Exercise description: Considering only lines that hold the word "role", report how many there are in the listing below, as a single number.

━━━

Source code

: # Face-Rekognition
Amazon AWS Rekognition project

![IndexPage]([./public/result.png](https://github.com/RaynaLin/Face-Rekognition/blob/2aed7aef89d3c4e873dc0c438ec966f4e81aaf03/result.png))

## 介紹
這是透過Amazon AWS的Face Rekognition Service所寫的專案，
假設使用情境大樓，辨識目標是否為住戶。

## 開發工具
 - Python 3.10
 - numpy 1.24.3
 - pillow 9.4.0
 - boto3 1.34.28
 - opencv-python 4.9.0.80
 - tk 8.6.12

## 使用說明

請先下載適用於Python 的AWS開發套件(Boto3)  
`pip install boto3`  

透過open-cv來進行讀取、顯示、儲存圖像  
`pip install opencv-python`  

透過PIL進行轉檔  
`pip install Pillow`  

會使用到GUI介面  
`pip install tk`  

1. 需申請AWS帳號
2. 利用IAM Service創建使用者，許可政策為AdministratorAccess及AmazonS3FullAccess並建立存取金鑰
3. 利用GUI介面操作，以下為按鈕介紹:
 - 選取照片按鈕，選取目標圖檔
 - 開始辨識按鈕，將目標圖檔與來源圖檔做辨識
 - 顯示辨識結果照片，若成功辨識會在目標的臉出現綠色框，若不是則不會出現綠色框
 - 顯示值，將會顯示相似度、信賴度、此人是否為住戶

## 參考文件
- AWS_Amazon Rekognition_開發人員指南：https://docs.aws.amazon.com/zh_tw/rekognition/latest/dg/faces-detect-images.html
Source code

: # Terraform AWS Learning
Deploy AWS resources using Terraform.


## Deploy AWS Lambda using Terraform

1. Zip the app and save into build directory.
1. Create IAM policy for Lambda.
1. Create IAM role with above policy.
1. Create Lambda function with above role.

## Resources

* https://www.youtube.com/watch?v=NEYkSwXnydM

━━━

Output for this task: 2